Prompt
The answer must be every line of the data that holds the word "shows".

[Stored data entries]
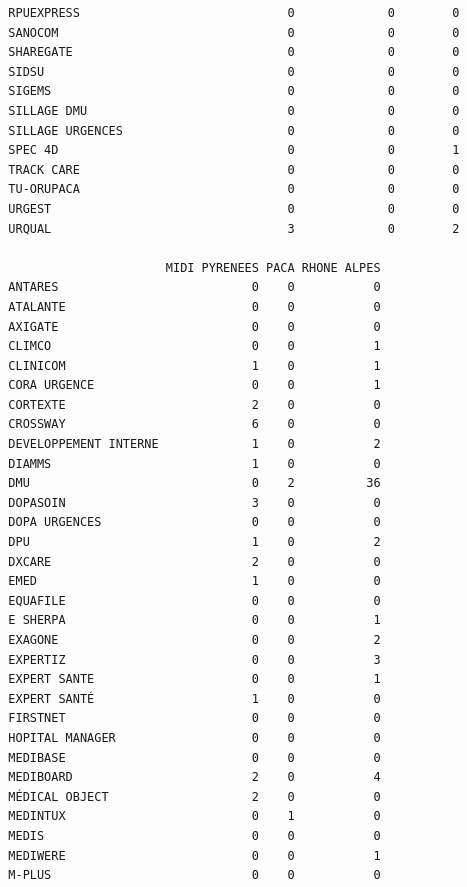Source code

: \documentclass[]{article}
\begin{document}
\begin{verbatim}
  RPUEXPRESS                             0             0        0
  SANOCOM                                0             0        0
  SHAREGATE                              0             0        0
  SIDSU                                  0             0        0
  SIGEMS                                 0             0        0
  SILLAGE DMU                            0             0        0
  SILLAGE URGENCES                       0             0        0
  SPEC 4D                                0             0        1
  TRACK CARE                             0             0        0
  TU-ORUPACA                             0             0        0
  URGEST                                 0             0        0
  URQUAL                                 3             0        2
                       
                        MIDI PYRENEES PACA RHONE ALPES
  ANTARES                           0    0           0
  ATALANTE                          0    0           0
  AXIGATE                           0    0           0
  CLIMCO                            0    0           1
  CLINICOM                          1    0           1
  CORA URGENCE                      0    0           1
  CORTEXTE                          2    0           0
  CROSSWAY                          6    0           0
  DEVELOPPEMENT INTERNE             1    0           2
  DIAMMS                            1    0           0
  DMU                               0    2          36
  DOPASOIN                          3    0           0
  DOPA URGENCES                     0    0           0
  DPU                               1    0           2
  DXCARE                            2    0           0
  EMED                              1    0           0
  EQUAFILE                          0    0           0
  E SHERPA                          0    0           1
  EXAGONE                           0    0           2
  EXPERTIZ                          0    0           3
  EXPERT SANTE                      0    0           1
  EXPERT SANTÉ                      1    0           0
  FIRSTNET                          0    0           0
  HOPITAL MANAGER                   0    0           0
  MEDIBASE                          0    0           0
  MEDIBOARD                         2    0           4
  MÉDICAL OBJECT                    2    0           0
  MEDINTUX                          0    1           0
  MEDIS                             0    0           0
  MEDIWERE                          0    0           1
  M-PLUS                            0    0           0

\end{verbatim}
\end{document}
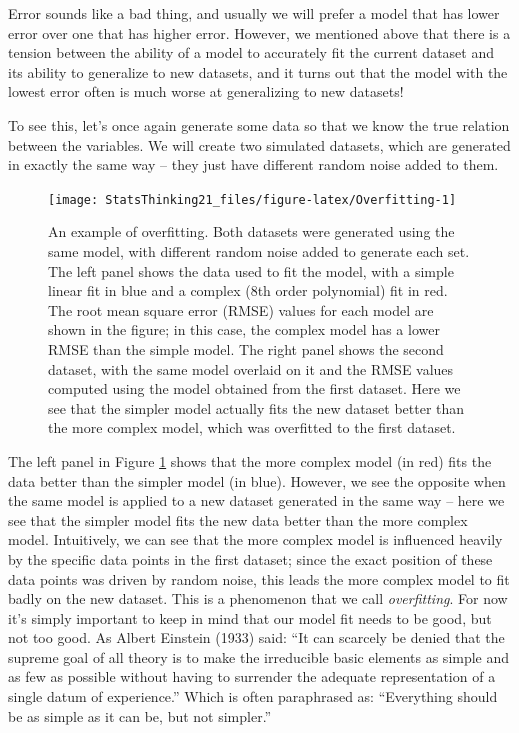 \documentclass[12pt,]{book}
\theoremstyle{definition}
\theoremstyle{definition}
\theoremstyle{definition}
\theoremstyle{remark}
\begin{document}
Error sounds like a bad thing, and usually we will prefer a model that has lower error over one that has higher error. However, we mentioned above that there is a tension between the ability of a model to accurately fit the current dataset and its ability to generalize to new datasets, and it turns out that the model with the lowest error often is much worse at generalizing to new datasets!

To see this, let's once again generate some data so that we know the true relation between the variables. We will create two simulated datasets, which are generated in exactly the same way -- they just have different random noise added to them.

\begin{figure}
\texttt{[image: StatsThinking21\_files/figure-latex/Overfitting-1]} \caption{An example of overfitting. Both datasets were generated using the same model, with different random noise added to generate each set.  The left panel shows the data used to fit the model, with a simple linear fit in blue and a complex (8th order polynomial) fit in red.  The root mean square error (RMSE) values for each model are shown in the figure; in this case, the complex model has a lower RMSE than the simple model.  The right panel shows the second dataset, with the same model overlaid on it and the RMSE values computed using the model obtained from the first dataset.  Here we see that the simpler model actually fits the new dataset better than the more complex model, which was overfitted to the first dataset.}\label{fig:Overfitting}
\end{figure}

The left panel in Figure \ref{fig:Overfitting} shows that the more complex model (in red) fits the data better than the simpler model (in blue). However, we see the opposite when the same model is applied to a new dataset generated in the same way -- here we see that the simpler model fits the new data better than the more complex model. Intuitively, we can see that the more complex model is influenced heavily by the specific data points in the first dataset; since the exact position of these data points was driven by random noise, this leads the more complex model to fit badly on the new dataset. This is a phenomenon that we call \emph{overfitting}. For now it's simply important to keep in mind that our model fit needs to be good, but not too good. As Albert Einstein (1933) said: ``It can scarcely be denied that the supreme goal of all theory is to make the irreducible basic elements as simple and as few as possible without having to surrender the adequate representation of a single datum of experience.'' Which is often paraphrased as: ``Everything should be as simple as it can be, but not simpler.''
\end{document}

Exercise output
\texttt{[image: StatsThinking21\_files/figure-latex/Overfitting-1]} \caption{An example of overfitting. Both datasets were generated using the same model, with different random noise added to generate each set.  The left panel shows the data used to fit the model, with a simple linear fit in blue and a complex (8th order polynomial) fit in red.  The root mean square error (RMSE) values for each model are shown in the figure; in this case, the complex model has a lower RMSE than the simple model.  The right panel shows the second dataset, with the same model overlaid on it and the RMSE values computed using the model obtained from the first dataset.  Here we see that the simpler model actually fits the new dataset better than the more complex model, which was overfitted to the first dataset.}\label{fig:Overfitting}
The left panel in Figure \ref{fig:Overfitting} shows that the more complex model (in red) fits the data better than the simpler model (in blue). However, we see the opposite when the same model is applied to a new dataset generated in the same way -- here we see that the simpler model fits the new data better than the more complex model. Intuitively, we can see that the more complex model is influenced heavily by the specific data points in the first dataset; since the exact position of these data points was driven by random noise, this leads the more complex model to fit badly on the new dataset. This is a phenomenon that we call \emph{overfitting}. For now it's simply important to keep in mind that our model fit needs to be good, but not too good. As Albert Einstein (1933) said: ``It can scarcely be denied that the supreme goal of all theory is to make the irreducible basic elements as simple and as few as possible without having to surrender the adequate representation of a single datum of experience.'' Which is often paraphrased as: ``Everything should be as simple as it can be, but not simpler.''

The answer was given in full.